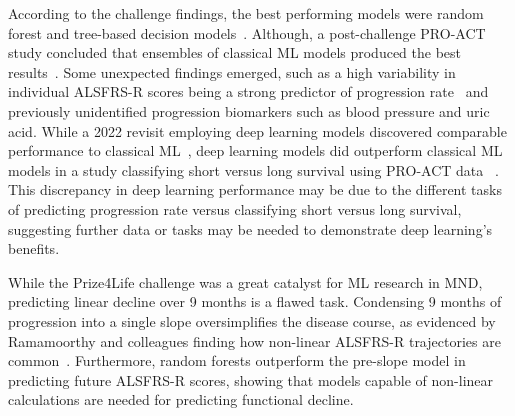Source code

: According to the challenge findings, the best performing models were random forest and tree-based decision models~\cite{kuffnerCrowdsourcedAnalysisClinical2015}.
Although, a post-challenge PRO-ACT study concluded that ensembles of classical ML models produced the best results~\cite{turabiehMachineLearningEmpowered2024}.
Some unexpected findings emerged, such as a high variability in individual ALSFRS-R scores being a strong predictor of progression rate~\cite{hothornRandomForest4LifeRandomForest2014} and previously unidentified progression biomarkers such as blood pressure and uric acid.
While a 2022 revisit employing deep learning models discovered comparable performance to classical ML~\cite{pancottiDeepLearningMethods2022}, deep learning models did outperform classical ML models in a study classifying short versus long survival using PRO-ACT data~\cite{papaizEnsembleimbalancebasedClassificationAmyotrophic2024} .
This discrepancy in deep learning performance may be due to the different tasks of predicting progression rate versus classifying short versus long survival, suggesting further data or tasks may be needed to demonstrate deep learning's benefits.

While the Prize4Life challenge was a great catalyst for ML research in MND, predicting linear decline over 9 months is a flawed task.
Condensing 9 months of progression into a single slope oversimplifies the disease course, as evidenced by Ramamoorthy and colleagues finding how non-linear ALSFRS-R trajectories are common~\cite{ramamoorthyIdentifyingPatternsAmyotrophic2022}.
Furthermore, random forests outperform the pre-slope model in predicting future ALSFRS-R scores, showing that models capable of non-linear calculations are needed for predicting functional decline.

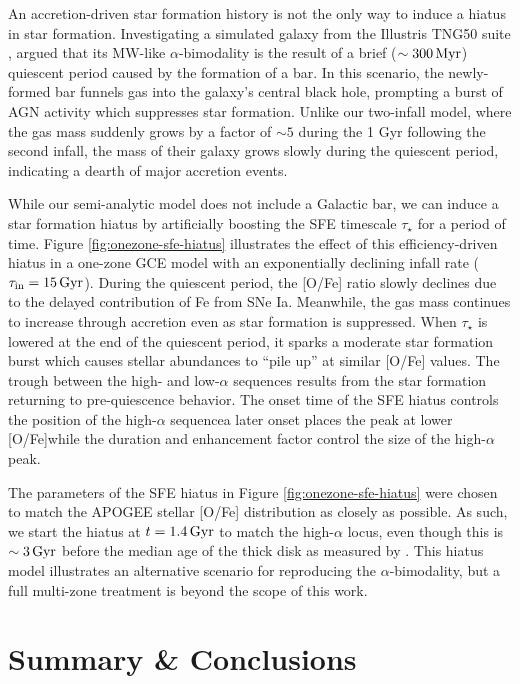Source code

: \documentclass[twocolumn,twocolappendix,linenumbers]{aastex631}
\newcommand{\Gyr}{\,{\rm Gyr}}
\begin{document}
An accretion-driven star formation history is not the only way to induce a hiatus in star formation. Investigating a simulated galaxy from the Illustris TNG50 suite \citep{pillepich_first_2019,nelson_first_2019,nelson_illustristng_2019}, \citet{beane_rising_2024} argued that its MW-like $\alpha$-bimodality is the result of a brief ($\sim300\,{\rm Myr}$) quiescent period caused by the formation of a bar. In this scenario, the newly-formed bar funnels gas into the galaxy's central black hole, prompting a burst of AGN activity which suppresses star formation. Unlike our two-infall model, where the gas mass suddenly grows by a factor of $\sim5$ during the 1 Gyr following the second infall, the mass of their galaxy grows slowly during the quiescent period, indicating a dearth of major accretion events.

While our semi-analytic model does not include a Galactic bar, we can induce a star formation hiatus by artificially boosting the SFE timescale $\tau_\star$ for a period of time. Figure \ref{fig:onezone-sfe-hiatus} illustrates the effect of this efficiency-driven hiatus in a one-zone GCE model with an exponentially declining infall rate ($\tau_{\rm in}=15\Gyr$). During the quiescent period, the [O/Fe] ratio slowly declines due to the delayed contribution of Fe from SNe Ia. Meanwhile, the gas mass continues to increase through accretion even as star formation is suppressed. When $\tau_\star$ is lowered at the end of the quiescent period, it sparks a moderate star formation burst which causes stellar abundances to ``pile up'' at similar [O/Fe] values. The trough between the high- and low-$\alpha$ sequences results from the star formation returning to pre-quiescence behavior. The onset time of the SFE hiatus controls the position of the high-$\alpha$ sequence\textemdash a later onset places the peak at lower [O/Fe]\textemdash while the duration and enhancement factor control the size of the high-$\alpha$ peak.

The parameters of the SFE hiatus in Figure \ref{fig:onezone-sfe-hiatus} were chosen to match the APOGEE stellar [O/Fe] distribution as closely as possible. As such, we start the hiatus at $t=1.4\Gyr$ to match the high-$\alpha$ locus, even though this is $\sim3\Gyr$ before the median age of the thick disk as measured by \citet{pinsonneault_apokasc-3_2025}. This hiatus model illustrates an alternative scenario for reproducing the $\alpha$-bimodality, but a full multi-zone treatment is beyond the scope of this work.

\section{Summary \& Conclusions}
\label{sec:conclusions}
\end{document}
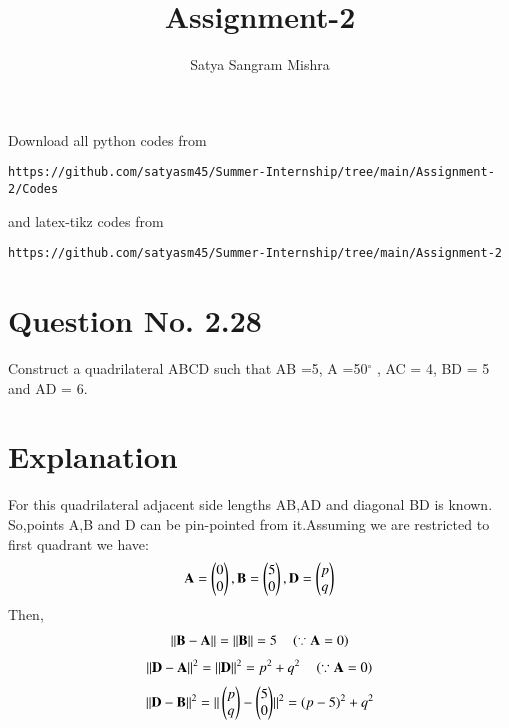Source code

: \documentclass[journal,12pt,twocolumn]{IEEEtran}
\begin{document}
     \def\centbox#1{\makebox[0in]{#1}}
     \def\topbox#1{\raisebox{-\baselineskip}[0in][0in]{#1}}
     \def\midbox#1{\raisebox{-0.5\baselineskip}[0in][0in]{#1}}
\vspace{3cm}
\title{Assignment-2}
\author{Satya Sangram Mishra}
\maketitle
\newpage
\bigskip
\renewcommand{\thefigure}{\theenumi}
\renewcommand{\thetable}{\theenumi}
Download all python codes from 
\begin{lstlisting}
https://github.com/satyasm45/Summer-Internship/tree/main/Assignment-2/Codes
\end{lstlisting}
%
and latex-tikz codes from 
%
\begin{lstlisting}
https://github.com/satyasm45/Summer-Internship/tree/main/Assignment-2
\end{lstlisting}
%
\section{Question No. 2.28}
Construct a quadrilateral ABCD such that AB =5, \angle A =50$^\circ$
, AC = 4, BD = 5 and AD = 6.
%
\section{Explanation}
For this quadrilateral adjacent side lengths AB,AD and diagonal BD is known. So,points A,B and D can be pin-pointed from it.Assuming we are restricted to first quadrant we have:
\begin{align}
\mathbf{A} = \begin{pmatrix}0\\0\end{pmatrix}, \mathbf{B} = \begin{pmatrix}5\\0\end{pmatrix}, \mathbf{D} = \begin{pmatrix}p\\q\end{pmatrix}
\end{align}
Then,
\begin{align}
\Vert\mathbf{B}-\mathbf{A}\rVert = \Vert\mathbf{B}\rVert  = 5  \quad \left(\because \mathbf{A}=0\right)
\end{align}
\begin{align}
\Vert\mathbf{D}-\mathbf{A}\rVert^2 = \Vert\mathbf{D}\rVert^2  = p^2+q^2  \quad \left(\because \mathbf{A}=0\right)
\end{align}
\begin{align}
\Vert\mathbf{D}-\mathbf{B}\rVert^2 = \Vert\begin{pmatrix}p\\q\end{pmatrix}-\begin{pmatrix}5\\0\end{pmatrix}\rVert^2  = (p-5)^2+q^2  
\end{align}
\end{document}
☆ ☆ ☆ ☆
Type out each line of the records above exactly, skipping any pictures.

Source code

: According to the challenge findings, the best performing models were random forest and tree-based decision models~\cite{kuffnerCrowdsourcedAnalysisClinical2015}.
Although, a post-challenge PRO-ACT study concluded that ensembles of classical ML models produced the best results~\cite{turabiehMachineLearningEmpowered2024}.
Some unexpected findings emerged, such as a high variability in individual ALSFRS-R scores being a strong predictor of progression rate~\cite{hothornRandomForest4LifeRandomForest2014} and previously unidentified progression biomarkers such as blood pressure and uric acid.
While a 2022 revisit employing deep learning models discovered comparable performance to classical ML~\cite{pancottiDeepLearningMethods2022}, deep learning models did outperform classical ML models in a study classifying short versus long survival using PRO-ACT data~\cite{papaizEnsembleimbalancebasedClassificationAmyotrophic2024} .
This discrepancy in deep learning performance may be due to the different tasks of predicting progression rate versus classifying short versus long survival, suggesting further data or tasks may be needed to demonstrate deep learning's benefits.

While the Prize4Life challenge was a great catalyst for ML research in MND, predicting linear decline over 9 months is a flawed task.
Condensing 9 months of progression into a single slope oversimplifies the disease course, as evidenced by Ramamoorthy and colleagues finding how non-linear ALSFRS-R trajectories are common~\cite{ramamoorthyIdentifyingPatternsAmyotrophic2022}.
Furthermore, random forests outperform the pre-slope model in predicting future ALSFRS-R scores, showing that models capable of non-linear calculations are needed for predicting functional decline.

Source code

: \documentclass[twocolumn,twocolappendix,linenumbers]{aastex631}
\newcommand{\Gyr}{\,{\rm Gyr}}
\begin{document}
An accretion-driven star formation history is not the only way to induce a hiatus in star formation. Investigating a simulated galaxy from the Illustris TNG50 suite \citep{pillepich_first_2019,nelson_first_2019,nelson_illustristng_2019}, \citet{beane_rising_2024} argued that its MW-like $\alpha$-bimodality is the result of a brief ($\sim300\,{\rm Myr}$) quiescent period caused by the formation of a bar. In this scenario, the newly-formed bar funnels gas into the galaxy's central black hole, prompting a burst of AGN activity which suppresses star formation. Unlike our two-infall model, where the gas mass suddenly grows by a factor of $\sim5$ during the 1 Gyr following the second infall, the mass of their galaxy grows slowly during the quiescent period, indicating a dearth of major accretion events.

While our semi-analytic model does not include a Galactic bar, we can induce a star formation hiatus by artificially boosting the SFE timescale $\tau_\star$ for a period of time. Figure \ref{fig:onezone-sfe-hiatus} illustrates the effect of this efficiency-driven hiatus in a one-zone GCE model with an exponentially declining infall rate ($\tau_{\rm in}=15\Gyr$). During the quiescent period, the [O/Fe] ratio slowly declines due to the delayed contribution of Fe from SNe Ia. Meanwhile, the gas mass continues to increase through accretion even as star formation is suppressed. When $\tau_\star$ is lowered at the end of the quiescent period, it sparks a moderate star formation burst which causes stellar abundances to ``pile up'' at similar [O/Fe] values. The trough between the high- and low-$\alpha$ sequences results from the star formation returning to pre-quiescence behavior. The onset time of the SFE hiatus controls the position of the high-$\alpha$ sequence\textemdash a later onset places the peak at lower [O/Fe]\textemdash while the duration and enhancement factor control the size of the high-$\alpha$ peak.

The parameters of the SFE hiatus in Figure \ref{fig:onezone-sfe-hiatus} were chosen to match the APOGEE stellar [O/Fe] distribution as closely as possible. As such, we start the hiatus at $t=1.4\Gyr$ to match the high-$\alpha$ locus, even though this is $\sim3\Gyr$ before the median age of the thick disk as measured by \citet{pinsonneault_apokasc-3_2025}. This hiatus model illustrates an alternative scenario for reproducing the $\alpha$-bimodality, but a full multi-zone treatment is beyond the scope of this work.

\section{Summary \& Conclusions}
\label{sec:conclusions}
\end{document}
Source code

: \documentclass[journal,12pt,twocolumn]{IEEEtran}
\begin{document}
     \def\centbox#1{\makebox[0in]{#1}}
     \def\topbox#1{\raisebox{-\baselineskip}[0in][0in]{#1}}
     \def\midbox#1{\raisebox{-0.5\baselineskip}[0in][0in]{#1}}
\vspace{3cm}
\title{Assignment-2}
\author{Satya Sangram Mishra}
\maketitle
\newpage
\bigskip
\renewcommand{\thefigure}{\theenumi}
\renewcommand{\thetable}{\theenumi}
Download all python codes from 
\begin{lstlisting}
https://github.com/satyasm45/Summer-Internship/tree/main/Assignment-2/Codes
\end{lstlisting}
%
and latex-tikz codes from 
%
\begin{lstlisting}
https://github.com/satyasm45/Summer-Internship/tree/main/Assignment-2
\end{lstlisting}
%
\section{Question No. 2.28}
Construct a quadrilateral ABCD such that AB =5, \angle A =50$^\circ$
, AC = 4, BD = 5 and AD = 6.
%
\section{Explanation}
For this quadrilateral adjacent side lengths AB,AD and diagonal BD is known. So,points A,B and D can be pin-pointed from it.Assuming we are restricted to first quadrant we have:
\begin{align}
\mathbf{A} = \begin{pmatrix}0\\0\end{pmatrix}, \mathbf{B} = \begin{pmatrix}5\\0\end{pmatrix}, \mathbf{D} = \begin{pmatrix}p\\q\end{pmatrix}
\end{align}
Then,
\begin{align}
\Vert\mathbf{B}-\mathbf{A}\rVert = \Vert\mathbf{B}\rVert  = 5  \quad \left(\because \mathbf{A}=0\right)
\end{align}
\begin{align}
\Vert\mathbf{D}-\mathbf{A}\rVert^2 = \Vert\mathbf{D}\rVert^2  = p^2+q^2  \quad \left(\because \mathbf{A}=0\right)
\end{align}
\begin{align}
\Vert\mathbf{D}-\mathbf{B}\rVert^2 = \Vert\begin{pmatrix}p\\q\end{pmatrix}-\begin{pmatrix}5\\0\end{pmatrix}\rVert^2  = (p-5)^2+q^2  
\end{align}
\end{document}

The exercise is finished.